What Is DMA?
DMA is a way for you to offload the work of transferring data between main memory and the device onto your device. This is in contrast to programmed I/O (PIO) where you have the processor copying data between main memory and the device.
PIO results in high data-rates (processors are fairly good at moving data from A to B), but since you're effectively running memcpy() for every transfer. For a larger transfers, it's better to offload this to some other unit which can move the data from A to B and then signal (preferably with an interrupt) when the transfer is done.
Someone paid a lot of money for a CPU that can do complicated things - math, comparisons, branches, etc... It's better to leave it free to do this complex stuff and offload the mundane work of moving data between A and B to a cheaper component dedicated to that task.
Flavors of DMA
There are two flavors of DMA - slave-mode and bus-mastering. In bus-mastering DMA your device initiates the bus cycles that read from or write to main memory, just like a processor might. In slave-mode your device depends on some system component to do the transfers.
Slave mode transfers make a device cheaper because it doesn't have to include a DMA controller of its own. However they're very limiting - you have to share this separate controller across all devices, your device can't do much to slow the rate at which data is transferred. Finally (i believe) the PC DMA controller was limited to a 24-bit address space and required contiguous buffers so it really doesn't scale well for modern PCs.

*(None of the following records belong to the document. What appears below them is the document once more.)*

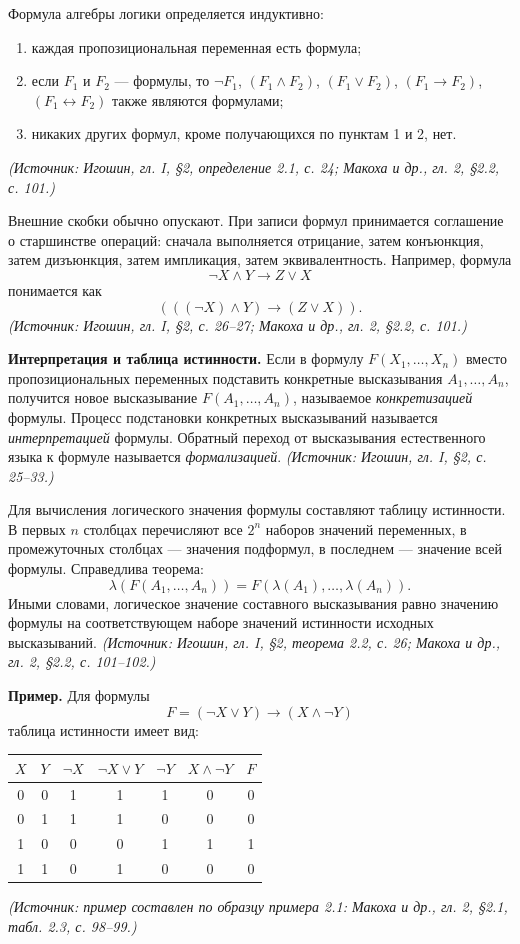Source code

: \documentclass[a4paper,12pt]{article}
\begin{document}
Формула алгебры логики определяется индуктивно:
\begin{enumerate}[label=\arabic*)]
\item каждая пропозициональная переменная есть формула;
\item если \(F_1\) и \(F_2\) — формулы, то \(\neg F_1\), \((F_1\land F_2)\), \((F_1\lor F_2)\), \((F_1\to F_2)\), \((F_1\leftrightarrow F_2)\) также являются формулами;
\item никаких других формул, кроме получающихся по пунктам 1 и 2, нет.
\end{enumerate}
\textit{(Источник: Игошин, гл. I, §2, определение 2.1, с. 24; Макоха и др., гл. 2, §2.2, с. 101.)}

Внешние скобки обычно опускают. При записи формул принимается соглашение о старшинстве операций: сначала выполняется отрицание, затем конъюнкция, затем дизъюнкция, затем импликация, затем эквивалентность. Например, формула
\[
\neg X\land Y\to Z\lor X
\]
понимается как
\[
(((\neg X)\land Y)\to(Z\lor X)).
\]
\textit{(Источник: Игошин, гл. I, §2, с. 26--27; Макоха и др., гл. 2, §2.2, с. 101.)}

\textbf{Интерпретация и таблица истинности.} Если в формулу \(F(X_1,\ldots,X_n)\) вместо пропозициональных переменных подставить конкретные высказывания \(A_1,\ldots,A_n\), получится новое высказывание \(F(A_1,\ldots,A_n)\), называемое \emph{конкретизацией} формулы. Процесс подстановки конкретных высказываний называется \emph{интерпретацией} формулы. Обратный переход от высказывания естественного языка к формуле называется \emph{формализацией}.
\textit{(Источник: Игошин, гл. I, §2, с. 25--33.)}

Для вычисления логического значения формулы составляют таблицу истинности. В первых \(n\) столбцах перечисляют все \(2^n\) наборов значений переменных, в промежуточных столбцах — значения подформул, в последнем — значение всей формулы. Справедлива теорема:
\[
\lambda(F(A_1,\ldots,A_n))
=
F(\lambda(A_1),\ldots,\lambda(A_n)).
\]
Иными словами, логическое значение составного высказывания равно значению формулы на соответствующем наборе значений истинности исходных высказываний.
\textit{(Источник: Игошин, гл. I, §2, теорема 2.2, с. 26; Макоха и др., гл. 2, §2.2, с. 101--102.)}

\textbf{Пример.} Для формулы
\[
F=(\neg X\lor Y)\to(X\land\neg Y)
\]
таблица истинности имеет вид:
\begin{center}
\begin{tabular}{cc|ccccc}
\toprule
\(X\) & \(Y\) & \(\neg X\) & \(\neg X\lor Y\) & \(\neg Y\) & \(X\land\neg Y\) & \(F\)\\
\midrule
0 & 0 & 1 & 1 & 1 & 0 & 0\\
0 & 1 & 1 & 1 & 0 & 0 & 0\\
1 & 0 & 0 & 0 & 1 & 1 & 1\\
1 & 1 & 0 & 1 & 0 & 0 & 0\\
\bottomrule
\end{tabular}
\end{center}
\textit{(Источник: пример составлен по образцу примера 2.1: Макоха и др., гл. 2, §2.1, табл. 2.3, с. 98--99.)}
\end{document}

For Bus-Mastering DMA you place a "DMA Controller" on your device to run the DMA cycles for you. The device will steal some bus time and initiate a memory transfer as if it were another CPU. Data is transferred directly from main-memory into the device's memory ranges. You can have multiple bus-masters running independently of each other - they share the memory bus using some common protocol. This is more effiicent than having all your devices fight over a single transfer agent (whether it's the CPU (PIO) or a separate DMA controller (slave-mode)).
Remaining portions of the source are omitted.